Your goal: Please copy out every line in the entries that includes the word "university".

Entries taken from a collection
▬▬▬▬▬▬

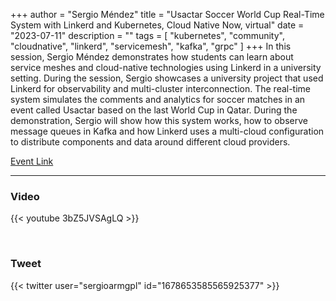 +++
author = "Sergio Méndez"
title = "Usactar Soccer World Cup Real-Time System with Linkerd and Kubernetes, Cloud Native Now, virtual"
date = "2023-07-11"
description = ""
tags = [
    "kubernetes",
    "community",
    "cloudnative",
    "linkerd",
    "servicemesh",
    "kafka",
    "grpc"
]
+++
In this session, Sergio Méndez demonstrates how students can learn about service meshes and cloud-native technologies using Linkerd in a university setting.
During the session, Sergio showcases a university project that used Linkerd for observability and multi-cluster interconnection. The real-time system simulates the comments and analytics for soccer matches in an event called Usactar based on the last World Cup in Qatar.
During the demonstration, Sergio will show how this system works, how to observe message queues in Kafka and how Linkerd uses a multi-cloud configuration to distribute components and data around different cloud providers.

[Event Link](https://www.techstrongevents.com/cloud-native-now-2023/speakers?page=1)
<!--more-->
---
### Video

{{< youtube 3bZ5JVSAgLQ >}}

<br>

### Tweet

{{< twitter user="sergioarmgpl" id="1678653585565925377" >}}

▬▬▬▬▬▬

Output:
In this session, Sergio Méndez demonstrates how students can learn about service meshes and cloud-native technologies using Linkerd in a university setting.
During the session, Sergio showcases a university project that used Linkerd for observability and multi-cluster interconnection. The real-time system simulates the comments and analytics for soccer matches in an event called Usactar based on the last World Cup in Qatar.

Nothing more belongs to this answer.